* What you should do
The lines below are to be quoted exactly, from the first through the one that contains "arguments. The value".

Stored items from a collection
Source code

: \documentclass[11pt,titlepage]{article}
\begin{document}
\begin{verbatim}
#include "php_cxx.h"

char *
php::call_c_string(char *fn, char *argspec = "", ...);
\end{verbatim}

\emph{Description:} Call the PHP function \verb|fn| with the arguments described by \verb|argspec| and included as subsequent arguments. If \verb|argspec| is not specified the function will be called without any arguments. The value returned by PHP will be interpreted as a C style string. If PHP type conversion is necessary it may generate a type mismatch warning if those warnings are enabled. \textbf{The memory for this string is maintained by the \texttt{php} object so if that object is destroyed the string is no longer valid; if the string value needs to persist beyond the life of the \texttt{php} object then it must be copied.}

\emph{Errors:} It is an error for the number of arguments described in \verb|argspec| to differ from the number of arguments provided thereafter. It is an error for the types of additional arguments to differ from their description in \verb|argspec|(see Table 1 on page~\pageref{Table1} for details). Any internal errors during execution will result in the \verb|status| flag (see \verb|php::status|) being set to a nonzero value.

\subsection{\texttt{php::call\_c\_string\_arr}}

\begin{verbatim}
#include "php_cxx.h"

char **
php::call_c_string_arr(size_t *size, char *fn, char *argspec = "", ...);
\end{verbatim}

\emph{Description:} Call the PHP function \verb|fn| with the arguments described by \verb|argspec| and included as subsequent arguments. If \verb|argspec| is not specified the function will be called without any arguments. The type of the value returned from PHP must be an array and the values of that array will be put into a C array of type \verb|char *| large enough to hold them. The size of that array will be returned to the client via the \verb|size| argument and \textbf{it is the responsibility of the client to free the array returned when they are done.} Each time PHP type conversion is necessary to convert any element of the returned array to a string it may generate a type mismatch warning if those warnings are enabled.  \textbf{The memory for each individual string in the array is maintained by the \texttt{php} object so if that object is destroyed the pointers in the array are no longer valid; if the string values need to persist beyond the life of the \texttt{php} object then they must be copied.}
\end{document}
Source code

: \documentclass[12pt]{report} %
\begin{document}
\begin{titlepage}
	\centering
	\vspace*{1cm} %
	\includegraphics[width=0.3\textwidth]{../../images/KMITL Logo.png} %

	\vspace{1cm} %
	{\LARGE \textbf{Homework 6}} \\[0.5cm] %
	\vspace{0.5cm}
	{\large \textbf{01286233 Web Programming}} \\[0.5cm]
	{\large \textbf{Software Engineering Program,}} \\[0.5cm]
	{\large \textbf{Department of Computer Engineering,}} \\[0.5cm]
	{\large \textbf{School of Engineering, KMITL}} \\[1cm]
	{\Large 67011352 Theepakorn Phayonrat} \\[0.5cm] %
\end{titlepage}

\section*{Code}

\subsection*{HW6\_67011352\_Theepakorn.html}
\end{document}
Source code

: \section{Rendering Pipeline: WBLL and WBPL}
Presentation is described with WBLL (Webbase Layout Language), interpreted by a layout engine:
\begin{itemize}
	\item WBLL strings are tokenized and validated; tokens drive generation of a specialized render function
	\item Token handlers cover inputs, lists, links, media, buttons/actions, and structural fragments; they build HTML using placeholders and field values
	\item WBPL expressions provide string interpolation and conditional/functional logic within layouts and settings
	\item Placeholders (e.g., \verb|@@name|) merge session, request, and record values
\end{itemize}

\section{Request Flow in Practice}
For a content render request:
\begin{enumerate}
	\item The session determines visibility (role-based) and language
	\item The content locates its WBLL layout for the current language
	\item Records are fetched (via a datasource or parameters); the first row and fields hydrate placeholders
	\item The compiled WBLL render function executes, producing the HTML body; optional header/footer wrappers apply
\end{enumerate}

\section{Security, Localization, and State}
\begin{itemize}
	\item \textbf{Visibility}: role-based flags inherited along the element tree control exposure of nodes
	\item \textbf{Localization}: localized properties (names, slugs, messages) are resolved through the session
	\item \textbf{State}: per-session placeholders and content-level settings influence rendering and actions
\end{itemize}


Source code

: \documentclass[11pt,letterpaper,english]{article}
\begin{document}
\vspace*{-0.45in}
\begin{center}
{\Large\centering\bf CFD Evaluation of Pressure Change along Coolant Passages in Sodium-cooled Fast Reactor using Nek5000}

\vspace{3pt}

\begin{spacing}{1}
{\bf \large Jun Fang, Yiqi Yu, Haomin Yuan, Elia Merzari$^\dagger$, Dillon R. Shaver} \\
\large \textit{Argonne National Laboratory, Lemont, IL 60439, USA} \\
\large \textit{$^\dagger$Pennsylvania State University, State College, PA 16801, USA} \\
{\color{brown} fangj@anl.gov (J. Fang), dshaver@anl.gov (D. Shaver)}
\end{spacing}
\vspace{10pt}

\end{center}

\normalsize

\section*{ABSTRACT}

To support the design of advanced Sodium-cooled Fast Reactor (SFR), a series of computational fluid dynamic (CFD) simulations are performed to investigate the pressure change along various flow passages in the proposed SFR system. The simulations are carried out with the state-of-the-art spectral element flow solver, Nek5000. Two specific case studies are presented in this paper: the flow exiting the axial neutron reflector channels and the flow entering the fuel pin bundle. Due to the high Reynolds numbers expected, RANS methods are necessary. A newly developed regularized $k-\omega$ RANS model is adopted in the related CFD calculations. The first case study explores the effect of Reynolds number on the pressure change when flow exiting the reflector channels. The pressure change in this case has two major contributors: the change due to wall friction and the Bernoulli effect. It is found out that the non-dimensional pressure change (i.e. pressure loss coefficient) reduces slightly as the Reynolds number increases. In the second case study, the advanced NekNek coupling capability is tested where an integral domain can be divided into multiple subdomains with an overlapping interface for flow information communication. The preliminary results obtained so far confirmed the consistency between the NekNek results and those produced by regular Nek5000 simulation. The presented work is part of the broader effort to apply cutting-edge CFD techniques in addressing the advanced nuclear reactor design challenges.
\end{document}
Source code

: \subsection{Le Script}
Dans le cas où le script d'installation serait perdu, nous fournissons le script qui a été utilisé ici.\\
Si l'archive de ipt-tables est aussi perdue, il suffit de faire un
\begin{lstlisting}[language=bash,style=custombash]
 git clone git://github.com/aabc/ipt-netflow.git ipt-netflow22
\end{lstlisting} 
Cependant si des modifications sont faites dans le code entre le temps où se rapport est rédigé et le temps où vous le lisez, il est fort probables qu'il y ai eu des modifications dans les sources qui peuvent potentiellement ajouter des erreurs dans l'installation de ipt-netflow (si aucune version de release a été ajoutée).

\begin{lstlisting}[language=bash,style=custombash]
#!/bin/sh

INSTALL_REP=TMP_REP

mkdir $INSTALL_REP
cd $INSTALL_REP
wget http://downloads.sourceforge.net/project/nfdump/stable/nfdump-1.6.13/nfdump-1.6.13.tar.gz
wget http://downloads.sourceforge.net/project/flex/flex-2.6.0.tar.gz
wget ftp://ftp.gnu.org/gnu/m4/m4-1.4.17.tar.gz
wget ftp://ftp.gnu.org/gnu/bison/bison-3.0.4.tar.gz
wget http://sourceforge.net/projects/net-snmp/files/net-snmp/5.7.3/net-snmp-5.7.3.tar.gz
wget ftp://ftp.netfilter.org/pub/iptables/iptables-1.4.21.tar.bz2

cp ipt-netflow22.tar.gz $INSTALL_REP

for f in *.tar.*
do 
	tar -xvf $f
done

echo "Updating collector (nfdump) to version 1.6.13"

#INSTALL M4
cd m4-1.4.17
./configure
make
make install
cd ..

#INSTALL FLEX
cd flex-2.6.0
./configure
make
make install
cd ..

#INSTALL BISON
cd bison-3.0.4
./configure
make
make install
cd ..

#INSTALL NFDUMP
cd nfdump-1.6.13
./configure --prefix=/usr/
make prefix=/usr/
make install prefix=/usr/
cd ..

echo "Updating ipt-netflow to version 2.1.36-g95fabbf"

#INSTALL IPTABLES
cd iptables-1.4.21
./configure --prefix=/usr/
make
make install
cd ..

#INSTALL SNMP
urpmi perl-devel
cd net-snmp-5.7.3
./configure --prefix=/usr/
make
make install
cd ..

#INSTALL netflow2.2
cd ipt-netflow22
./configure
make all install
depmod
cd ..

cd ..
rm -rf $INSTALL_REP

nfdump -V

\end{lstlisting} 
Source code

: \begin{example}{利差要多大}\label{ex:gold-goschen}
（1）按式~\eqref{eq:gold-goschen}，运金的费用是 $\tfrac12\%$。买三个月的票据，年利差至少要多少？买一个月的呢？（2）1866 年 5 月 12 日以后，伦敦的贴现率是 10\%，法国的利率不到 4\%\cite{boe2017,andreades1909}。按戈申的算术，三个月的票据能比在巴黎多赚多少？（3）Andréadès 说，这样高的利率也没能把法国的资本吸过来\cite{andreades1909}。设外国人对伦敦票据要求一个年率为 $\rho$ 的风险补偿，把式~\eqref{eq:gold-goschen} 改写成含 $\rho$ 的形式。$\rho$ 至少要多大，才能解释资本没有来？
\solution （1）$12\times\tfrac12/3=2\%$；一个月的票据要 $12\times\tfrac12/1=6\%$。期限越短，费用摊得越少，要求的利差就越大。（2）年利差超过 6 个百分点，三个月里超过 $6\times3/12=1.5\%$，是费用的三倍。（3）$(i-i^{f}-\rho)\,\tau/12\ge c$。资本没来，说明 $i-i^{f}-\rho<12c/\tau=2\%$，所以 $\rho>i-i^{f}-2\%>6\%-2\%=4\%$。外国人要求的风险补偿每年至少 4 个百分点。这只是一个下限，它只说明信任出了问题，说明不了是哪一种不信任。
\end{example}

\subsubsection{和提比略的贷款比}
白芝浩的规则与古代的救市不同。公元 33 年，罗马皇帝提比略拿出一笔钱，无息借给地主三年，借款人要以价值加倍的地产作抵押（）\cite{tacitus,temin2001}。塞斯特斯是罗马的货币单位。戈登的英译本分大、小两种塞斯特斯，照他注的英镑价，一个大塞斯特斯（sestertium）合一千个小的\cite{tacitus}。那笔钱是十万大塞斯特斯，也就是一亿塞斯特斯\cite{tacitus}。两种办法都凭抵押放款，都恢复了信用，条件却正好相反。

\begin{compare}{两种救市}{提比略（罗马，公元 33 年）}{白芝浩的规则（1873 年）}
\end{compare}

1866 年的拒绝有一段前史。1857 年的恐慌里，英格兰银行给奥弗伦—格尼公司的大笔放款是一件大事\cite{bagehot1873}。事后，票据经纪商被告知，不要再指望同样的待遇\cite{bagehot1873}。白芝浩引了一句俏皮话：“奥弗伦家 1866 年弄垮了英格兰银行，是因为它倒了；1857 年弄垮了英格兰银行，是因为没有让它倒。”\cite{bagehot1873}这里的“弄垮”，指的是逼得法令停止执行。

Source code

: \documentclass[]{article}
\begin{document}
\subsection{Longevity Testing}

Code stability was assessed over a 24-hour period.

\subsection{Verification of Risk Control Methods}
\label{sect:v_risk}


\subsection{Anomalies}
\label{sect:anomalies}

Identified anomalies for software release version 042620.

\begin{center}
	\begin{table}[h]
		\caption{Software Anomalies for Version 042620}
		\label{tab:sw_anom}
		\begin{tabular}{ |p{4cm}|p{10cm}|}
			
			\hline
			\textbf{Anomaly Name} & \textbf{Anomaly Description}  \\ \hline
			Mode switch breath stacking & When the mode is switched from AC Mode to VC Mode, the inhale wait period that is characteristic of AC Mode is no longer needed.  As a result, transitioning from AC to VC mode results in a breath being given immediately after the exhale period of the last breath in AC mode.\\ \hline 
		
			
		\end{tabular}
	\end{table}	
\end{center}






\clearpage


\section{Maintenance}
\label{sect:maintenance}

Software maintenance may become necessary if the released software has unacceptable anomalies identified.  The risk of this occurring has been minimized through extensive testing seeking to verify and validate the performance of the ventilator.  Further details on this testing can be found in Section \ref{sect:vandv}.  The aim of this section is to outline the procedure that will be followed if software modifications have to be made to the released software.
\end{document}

* Output of the exercise
Source code

: \documentclass[11pt,titlepage]{article}
\begin{document}
\begin{verbatim}
#include "php_cxx.h"

char *
php::call_c_string(char *fn, char *argspec = "", ...);
\end{verbatim}

\emph{Description:} Call the PHP function \verb|fn| with the arguments described by \verb|argspec| and included as subsequent arguments. If \verb|argspec| is not specified the function will be called without any arguments. The value returned by PHP will be interpreted as a C style string. If PHP type conversion is necessary it may generate a type mismatch warning if those warnings are enabled. \textbf{The memory for this string is maintained by the \texttt{php} object so if that object is destroyed the string is no longer valid; if the string value needs to persist beyond the life of the \texttt{php} object then it must be copied.}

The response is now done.